Not only was I impressed with the movie’s balance of being smart and juvenile, I was extremely impressed with how the film looks and sounds. Taccone, coming from the comedy troupe The Lonely Island as well as being a writer on SNL, knows his action movies well and knows the tropes riddled throughout these films. By knowing these storytelling and filmmaking techniques, Taccone and cinematographer Brandon Trost are able to utilize different types of lighting and emulate shots and camera techniques you would see in a typical run-of-the-mill action movie and are able to make them seem more creative and distinct while poking fun at the cliches. You can see that the crew has put in a great deal of work in order to disguise itself as another product. Namely Matthew Compton, who arranged the score for the film. Compton’s done a great job creating booming music that adds more of an aggressive tone to the action scenes while keeping the movie light and never too heavy handed. Colour me throughly impressed.

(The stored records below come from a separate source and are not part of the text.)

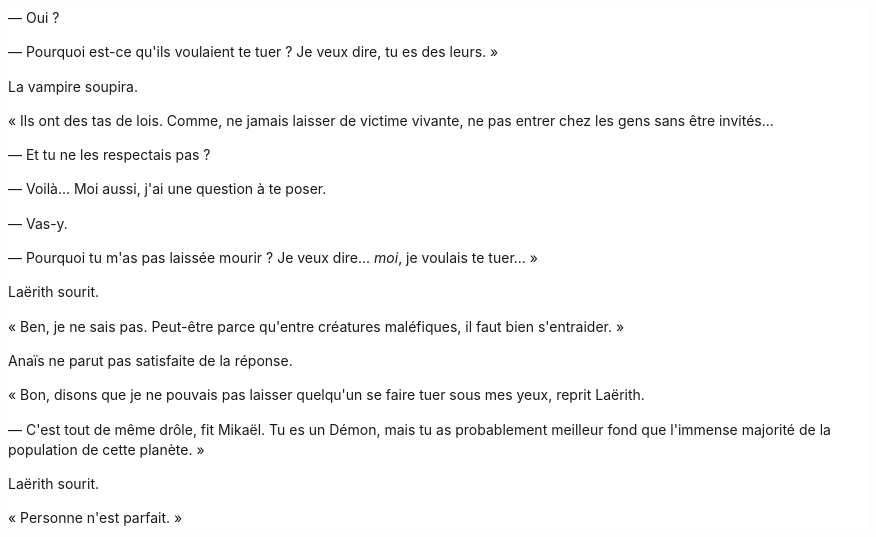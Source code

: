 — Oui ?

— Pourquoi est-ce qu'ils voulaient te tuer ? Je veux dire, tu es des
leurs. »

La vampire soupira.

« Ils ont des tas de lois. Comme, ne jamais laisser de victime
vivante, ne pas entrer chez les gens sans être invités...

— Et tu ne les respectais pas ?

— Voilà... Moi aussi, j'ai une question à te poser.

— Vas-y.

— Pourquoi tu m'as pas laissée mourir ? Je veux dire... *moi*,
je voulais te tuer... »

Laërith sourit.

« Ben, je ne sais pas. Peut-être parce qu'entre créatures maléfiques,
il faut bien s'entraider. »

Anaïs ne parut pas satisfaite de la réponse.

« Bon, disons que je ne pouvais pas laisser quelqu'un se faire tuer
sous mes yeux, reprit Laërith.

— C'est tout de même drôle, fit Mikaël. Tu es un Démon, mais tu as
probablement meilleur fond que l'immense majorité de la population
de cette planète. »

Laërith sourit.

« Personne n'est parfait. »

MacGruber could’ve been a film that makes all the wrong steps throughout its feature film life making it an agonizing experience. Instead, the material is in the perfect hands and the cast and crew deliver a winner. With its quick thinking, its ability to balance immaturity and cleverness, as well as pitch-perfect hysterical performances from Forte as well as the supporting players, this little engine that could has perplexed me. MacGruber is sure to be one of the funniest films of 2010 and it is the best action movie parody since Team America: World Police.